Re. * at the beginning: I mostly want to ensure keyword-only arguments, because some common libraries have the opposite convention from sklearn around the order of y_true vs y_pred. I wouldn't mind allowing both y_pred and y_score (as interchangeable), so the signature could be something like:

  • roc_curve(*, y_true, y_score=None, y_pred=None, sensitive_features, ... )

@kstohr
Copy link

kstohr commented May 17, 2021

@romanlutz Ok, I'll pick this up. Not sure how long it will take me, but will dive in and work through it.

@romanlutz
Copy link
Member

Sounds great! Let us know if you have questions! We're happy to help! I'll also keep checking Discord during the sprint, of course.

@michaelamoako
Copy link
Contributor Author

Quick note: There are contexts in which no negative samples in the ground truth ("No negative samples in y_true"), in which case an ROC curve can not be created

@kstohr
Copy link

kstohr commented May 17, 2021

@michaelamoako ok, so you want me to detect those cases and handle them with a try/except? Any other cases that would arise that we should handle?

@kstohr
Copy link

kstohr commented May 17, 2021

@romanlutz @michaelamoako New to this repo.. Couple quick q's before I build out this class/function.

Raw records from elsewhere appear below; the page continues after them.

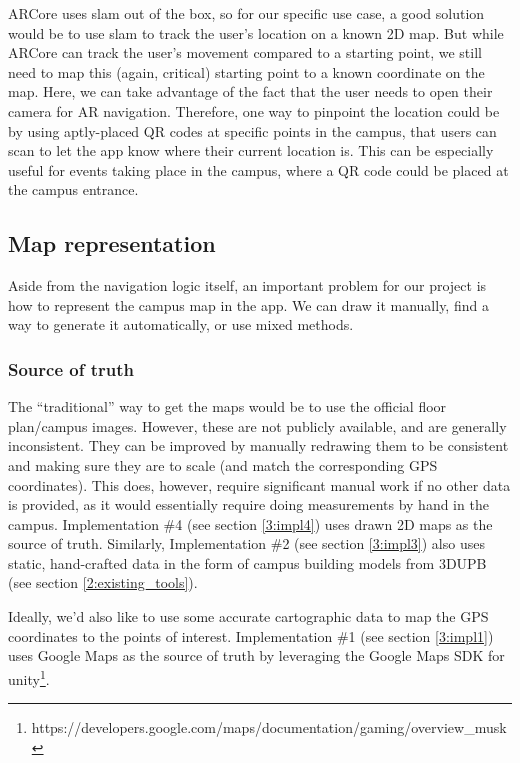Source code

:         ARCore uses \acrshort{slam} out of the box, so for our specific use case, a good solution would be to use \acrshort{slam} to track the user’s location on a known 2D map. But while ARCore can track the user’s movement compared to a starting point, we still need to map this (again, critical) starting point to a known coordinate on the map. Here, we can take advantage of the fact that the user needs to open their camera for AR navigation. Therefore, one way to pinpoint the location could be by using aptly-placed QR codes at specific points in the campus, that users can scan to let the app know where their current location is. This can be especially useful for events taking place in the campus, where a QR code could be placed at the campus entrance.

    \subsection{Map representation}
    
        Aside from the navigation logic itself, an important problem for our project is how to represent the campus map in the app. We can draw it manually, find a way to generate it automatically, or use mixed methods.

        \subsubsection{Source of truth}
        
            The “traditional” way to get the maps would be to use the official floor plan/campus images. However, these are not publicly available, and are generally inconsistent. They can be improved by manually redrawing them to be consistent and making sure they are to scale (and match the corresponding GPS coordinates). This does, however, require significant manual work if no other data is provided, as it would essentially require doing measurements by hand in the campus. Implementation \#4 (see section \ref{3:impl4}) uses drawn 2D maps as the source of truth. Similarly, Implementation \#2 (see section \ref{3:impl3}) also uses static, hand-crafted data in the form of campus building models from 3DUPB (see section \ref{2:existing_tools}). 
            
            Ideally, we’d also like to use some accurate cartographic data to map the GPS coordinates to the points of interest. Implementation \#1 (see section \ref{3:impl1}) uses Google Maps as the source of truth by leveraging the Google Maps SDK for \gls{unity}\footnote{https://developers.google.com/maps/documentation/gaming/overview\_musk}.
            
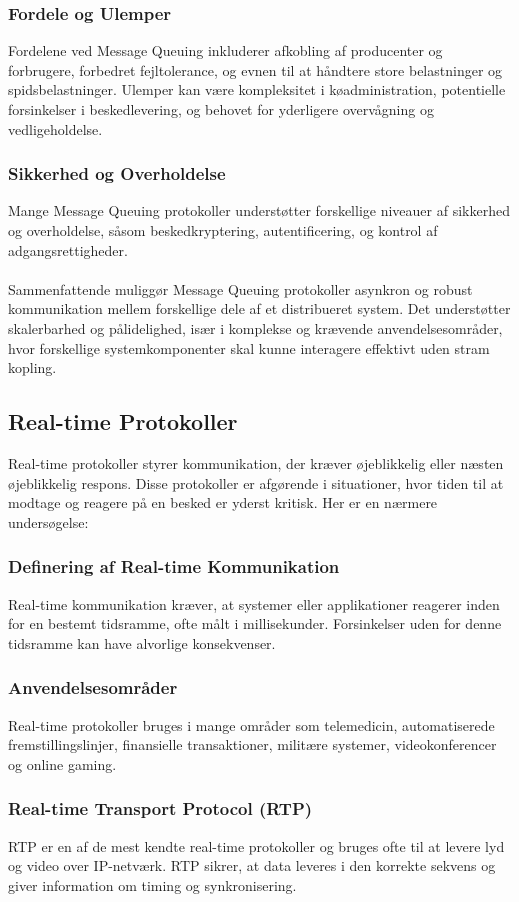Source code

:\subsubsection{Fordele og Ulemper}	
Fordelene ved Message Queuing inkluderer afkobling af producenter og forbrugere, forbedret fejltolerance, og evnen til at håndtere store belastninger og spidsbelastninger. Ulemper kan være kompleksitet i køadministration, potentielle forsinkelser i beskedlevering, og behovet for yderligere overvågning og vedligeholdelse.
\subsubsection{Sikkerhed og Overholdelse}
Mange Message Queuing protokoller understøtter forskellige niveauer af sikkerhed og overholdelse, såsom beskedkryptering, autentificering, og kontrol af adgangsrettigheder.
\\
\\
Sammenfattende muliggør Message Queuing protokoller asynkron og robust kommunikation mellem forskellige dele af et distribueret system. Det understøtter skalerbarhed og pålidelighed, især i komplekse og krævende anvendelsesområder, hvor forskellige systemkomponenter skal kunne interagere effektivt uden stram kopling.
\subsection{Real-time Protokoller}
Real-time protokoller styrer kommunikation, der kræver øjeblikkelig eller næsten øjeblikkelig respons. Disse protokoller er afgørende i situationer, hvor tiden til at modtage og reagere på en besked er yderst kritisk. Her er en nærmere undersøgelse:
\subsubsection{Definering af Real-time Kommunikation}
Real-time kommunikation kræver, at systemer eller applikationer reagerer inden for en bestemt tidsramme, ofte målt i millisekunder. Forsinkelser uden for denne tidsramme kan have alvorlige konsekvenser.
\subsubsection{Anvendelsesområder}
Real-time protokoller bruges i mange områder som telemedicin, automatiserede fremstillingslinjer, finansielle transaktioner, militære systemer, videokonferencer og online gaming.
\subsubsection{Real-time Transport Protocol (RTP)}
RTP er en af de mest kendte real-time protokoller og bruges ofte til at levere lyd og video over IP-netværk. RTP sikrer, at data leveres i den korrekte sekvens og giver information om timing og synkronisering.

  • I see you have a dir metrics and a dir postprocessing which has some plotting functionality in it already. Where do you want this feature to live? metrics or postprocessing ?

  • Also this function already exists: _calculate_tradeoff_points which --at first glance-- does appear to compute ROC points. Do we need to just extend this to process the data grouped by the sensitive features?

  • If we're plotting the ROC curve for each subgroup, that's just a line plot with traces. It sounds like Fairlearn is moving away from having a dashboard and instead enabling plotting as a set of utilities. Is that right? In which case do we want to build a base _line_plot and _grouped_line_plot class in Matplotlib or maybe plot.ly (interactive) which would be re-usable? Then inherit that class into other metrics classes that might benefit from plotting?

  • Related: I see this plotting functionality here: https://github.com/fairlearn/fairlearn/blob/main/fairlearn/postprocessing/_plotting.py ... do we want to add to or extend this module? i.e. build out plotting utilities in the same module?

@romanlutz
Copy link
Member

@kstohr The ROC curves would be more general than the postprocessing functionality in that they could be generated for all models (not just the ones from postprocessing). I would suggest creating a new file for it under the metrics folder.

The postprocessing method has a lot of custom code that we can switch out at a later point. For now, I would completely ignore it since it has somewhat more comprehensive requirements. Same for the plotting capabilities of that module, they're very custom to the mitigation technique used there. Let's ignore it for now.

You're right about the dashboard moving away (in fact #766 deletes it), so this should just be its own standlone utility. We're all in favor of reusing things that already exist. Perhaps some of the code snippets from this thread are useful to have ROC plots with multiple lines (one per group)? I think matplotlib supports this already by just passing in the same axes to subsequent plotting commands.

@kstohr
Copy link

kstohr commented May 18, 2021

@romanlutz Ok great. So, I'll build a module under metrics: metrics/_roc.py If we want to refactor later to make things more re-usable, we can.

Yep. Saw the code snippets and incorporating as needed.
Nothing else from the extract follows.